Lo que resulta aún más sorprendente es que el trabajo de estos artistas encaja en la revista sin ningún problema. No me refiero a los ensayos en forma de tira, que son relativamente raros y bastante notables, sino a las ilustraciones para anuncios que comprimen la mayor parte de estas colaboraciones. Algunas han sido realizadas para ilustrar artículos sobre teatro y cine, etc, pero parecen haber sido reproducidas de forma minúscula, y por supuesto, también han sido reproducidas a color en lugar de un habitual blanco y negro, lo que me parece que marca una diferencia.

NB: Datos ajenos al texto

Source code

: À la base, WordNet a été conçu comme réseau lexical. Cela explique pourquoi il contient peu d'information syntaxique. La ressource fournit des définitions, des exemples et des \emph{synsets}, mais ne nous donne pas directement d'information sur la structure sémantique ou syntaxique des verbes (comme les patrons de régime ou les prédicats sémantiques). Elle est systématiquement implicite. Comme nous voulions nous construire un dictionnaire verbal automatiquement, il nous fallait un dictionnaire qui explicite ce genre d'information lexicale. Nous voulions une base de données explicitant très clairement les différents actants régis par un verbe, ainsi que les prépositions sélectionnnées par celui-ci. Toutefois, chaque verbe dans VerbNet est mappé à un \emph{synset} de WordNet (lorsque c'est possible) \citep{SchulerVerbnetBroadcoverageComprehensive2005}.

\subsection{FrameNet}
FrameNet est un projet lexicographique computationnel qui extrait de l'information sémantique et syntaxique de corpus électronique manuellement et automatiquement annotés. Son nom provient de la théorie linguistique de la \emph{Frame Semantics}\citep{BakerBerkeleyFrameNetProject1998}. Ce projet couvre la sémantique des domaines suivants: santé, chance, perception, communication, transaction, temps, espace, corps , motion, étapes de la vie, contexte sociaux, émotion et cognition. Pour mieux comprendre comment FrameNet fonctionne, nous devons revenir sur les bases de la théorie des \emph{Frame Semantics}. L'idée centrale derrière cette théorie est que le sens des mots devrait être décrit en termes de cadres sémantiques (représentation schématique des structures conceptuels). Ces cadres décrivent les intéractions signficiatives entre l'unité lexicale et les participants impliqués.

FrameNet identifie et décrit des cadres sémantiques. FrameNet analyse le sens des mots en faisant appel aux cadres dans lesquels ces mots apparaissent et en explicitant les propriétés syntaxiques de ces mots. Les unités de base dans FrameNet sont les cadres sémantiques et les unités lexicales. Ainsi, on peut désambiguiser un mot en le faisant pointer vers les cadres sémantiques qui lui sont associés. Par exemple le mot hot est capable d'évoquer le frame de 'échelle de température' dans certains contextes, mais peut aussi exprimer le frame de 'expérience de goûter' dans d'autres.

Además, parece que este tipo de ilustraciones más sueltas derivadas del trabajo habitual de los “cartoonistas” es mucho más popular en los estudios de arte comercial, y produce un fértil cruce de gran nivel entre los cómics de la New Wave y los dibujos realizados para publicidad comercial. Por supuesto, algunos dibujantes como Mattoti y McKean siempre han trabajado con un estilo que no parece de cómic. Hay obvias excepciones, como las ocasionales piezas realizadas por Jaime Hernandez y Charles Burns, piezas que gritan ¡comic book! por todos lados.
Desafortunadamente, algunas de las ilustraciones tienen una apariencia bastante blandengue, supongo que con la intención de asumir mejor el carácter más bien a menudo mediocre de la materia para la que se han contratado los lápices de estos dibujantes. Esa es la naturaleza del monstruo llamado arte comercial, donde supongo que el dibujante tiene que trabajar en un espacio sin la libertad suficiente como para llevar a cabo aquello que más le interesa, debido a que le van a pagar por dibujar. Un buen ejemplo puede ser la corta tira de Charles Burns titulada “Bookworms”, sobre dos cretinos urbanos en una fiesta ofrecida por el DJ Howard Stern. En su mayor parte, la tira retrata a gente estúpida. El dibujo está muy bien, pero carece de ese fuego y de esas cualidades particularmente viciosas que te podrías esperar de una obra realizada con la imaginación de Burns, ¡especialmente en una historia donde se está diseccionando a un puñado de repugnantes patanes!